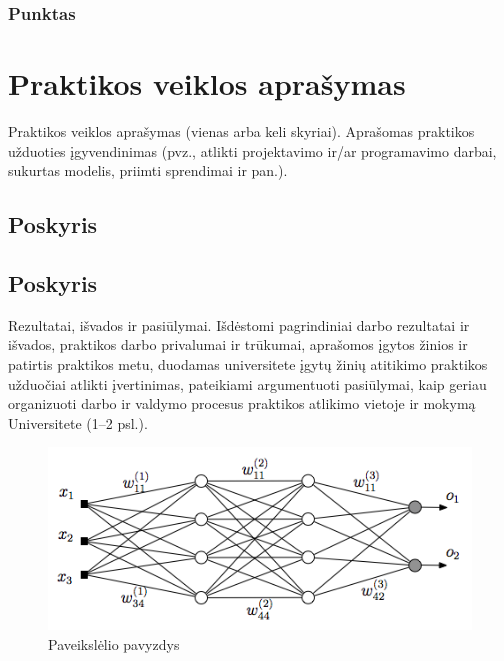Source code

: \documentclass{VUMIFPSBakPrakAt}
\begin{document}
\subsubsection{Punktas}

\section{Praktikos veiklos aprašymas}
Praktikos veiklos aprašymas (vienas arba keli skyriai). Aprašomas praktikos užduoties
įgyvendinimas (pvz., atlikti projektavimo ir/ar programavimo darbai, sukurtas modelis, priimti
sprendimai ir pan.).

\subsection{Poskyris}
\subsection{Poskyris}

Rezultatai, išvados ir pasiūlymai. Išdėstomi pagrindiniai darbo rezultatai ir išvados, praktikos
darbo privalumai ir trūkumai, aprašomos įgytos žinios ir patirtis praktikos metu, duodamas
universitete įgytų žinių atitikimo praktikos užduočiai atlikti įvertinimas, pateikiami argumentuoti
pasiūlymai, kaip geriau organizuoti darbo ir valdymo procesus praktikos atlikimo vietoje ir
mokymą Universitete (1--2 psl.).

\printbibliography[heading=bibintoc]


\begin{figure}[H]
    \centering
    \includegraphics[scale=0.5]{img/MLP}
    \caption{Paveikslėlio pavyzdys}
    \label{img:mlp}
\end{figure}
\end{document}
--
■ Activity ■
In the answer, all of the material should appear exactly as given, with no picture carried over.

■ Answer area ■
Source code

: \documentclass{VUMIFPSBakPrakAt}
\begin{document}
\subsubsection{Punktas}

\section{Praktikos veiklos aprašymas}
Praktikos veiklos aprašymas (vienas arba keli skyriai). Aprašomas praktikos užduoties
įgyvendinimas (pvz., atlikti projektavimo ir/ar programavimo darbai, sukurtas modelis, priimti
sprendimai ir pan.).

\subsection{Poskyris}
\subsection{Poskyris}

Rezultatai, išvados ir pasiūlymai. Išdėstomi pagrindiniai darbo rezultatai ir išvados, praktikos
darbo privalumai ir trūkumai, aprašomos įgytos žinios ir patirtis praktikos metu, duodamas
universitete įgytų žinių atitikimo praktikos užduočiai atlikti įvertinimas, pateikiami argumentuoti
pasiūlymai, kaip geriau organizuoti darbo ir valdymo procesus praktikos atlikimo vietoje ir
mokymą Universitete (1--2 psl.).

\printbibliography[heading=bibintoc]


\begin{figure}[H]
    \centering
    \includegraphics[scale=0.5]{img/MLP}
    \caption{Paveikslėlio pavyzdys}
    \label{img:mlp}
\end{figure}
\end{document}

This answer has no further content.